Sticking Together Until We All Get BFP's!!!!

Ibeach!! I have missed you so much!!! <3 Please keep posting...I am not trying right now (if you've read) and feel pretty lonely :( I hope everything is going well for you otherwise!! <3
 
I hear you Kenna! Have like 3 fires to put out at work then the rest is waiting until monday..so tired.

Dinner with Mike went ok..was a bit awkward...he wasn't mad about Marbles, but things definitely feel distant. he has a psych appt of his own on Tuesday. Hopefully it goes well.
 
Today sucks for me too, although I did get a perfect score on my evaluation.
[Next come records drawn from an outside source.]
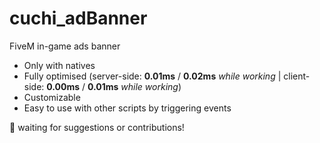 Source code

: # cuchi_adBanner
FiveM in-game ads banner

+ Only with natives
+ Fully optimised (server-side: **0.01ms** / **0.02ms** *while working* | client-side: **0.00ms** / **0.01ms** *while working*)
+ Customizable
+ Easy to use with other scripts by triggering events

🎉 waiting for suggestions or contributions!

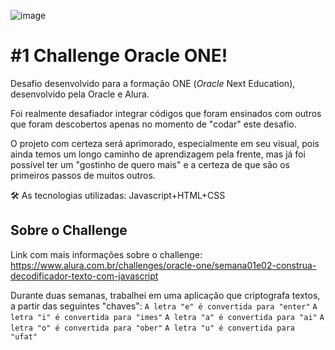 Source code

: ![image](https://user-images.githubusercontent.com/53280945/155632658-7b637b7e-16b0-4daa-8d30-cca09143b799.png)


# #1 Challenge Oracle ONE!


Desafio desenvolvido para a formação ONE (*Oracle* Next Education), desenvolvido pela Oracle e Alura.

Foi realmente desafiador integrar códigos que foram ensinados com outros que foram descobertos apenas no momento de "codar" este desafio.

O projeto com certeza será aprimorado, especialmente em seu visual, pois ainda temos um longo caminho de aprendizagem pela frente, mas já foi possível ter um "gostinho de quero mais" e a certeza de que são os primeiros passos de muitos outros. 

🛠 As tecnologias utilizadas: Javascript+HTML+CSS

## Sobre o Challenge

Link com mais informações sobre o challenge: https://www.alura.com.br/challenges/oracle-one/semana01e02-construa-decodificador-texto-com-javascript



Durante duas semanas, trabalhei em uma aplicação que criptografa textos, a partir das seguintes "chaves":
`A letra "e" é convertida para "enter"`
`A letra "i" é convertida para "imes"`
`A letra "a" é convertida para "ai"`
`A letra "o" é convertida para "ober"`
`A letra "u" é convertida para "ufat"`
Amy, I'm glad things went well with Mike even if they were awkward. First dates seem to just be that way.
 
While the day is dragging on, send me some questions for the tmi tag video I'm going to be doing this weekend
 
I am so behind! I'm going to have like 10 pages to catch up on tomorrow! I caught aidens puke bug :-(. It sucks!

I'm sorry everyone is having an icky day. Ugh. I hope this bug is just a 24hr thing for me! I'm guessing it will be because I def feel better then I did this a.m but I still feel terrible. I was telling Kenna that I'm happy I got AF before getting sick or I would have probably thought it was pregnancy related but at the same time this sucks being hit by AF and a bug at once! I just wanted to check in and let u all know why I'm MIA. Ill be back by tomorrow a.m to catch up, I hope.

<3 u all!
 
Hi girls!

Yes, I read everything every day ( Amy):hugs:

Well, as for me: there have been several changes...which may surprise you or not.:dohh:

:coffee:

For new girls, just a quick backround.... I have been dating a guy (2 years) who had vasectomy about 20 years ago and it was not reversible or we would be able to get any sperm, so I have been TTC with a known donor, my best gay friend. After 7 months of TTC, Vitex, softcups, prenatals,etc...I gave up. I cant take it anymore....for now.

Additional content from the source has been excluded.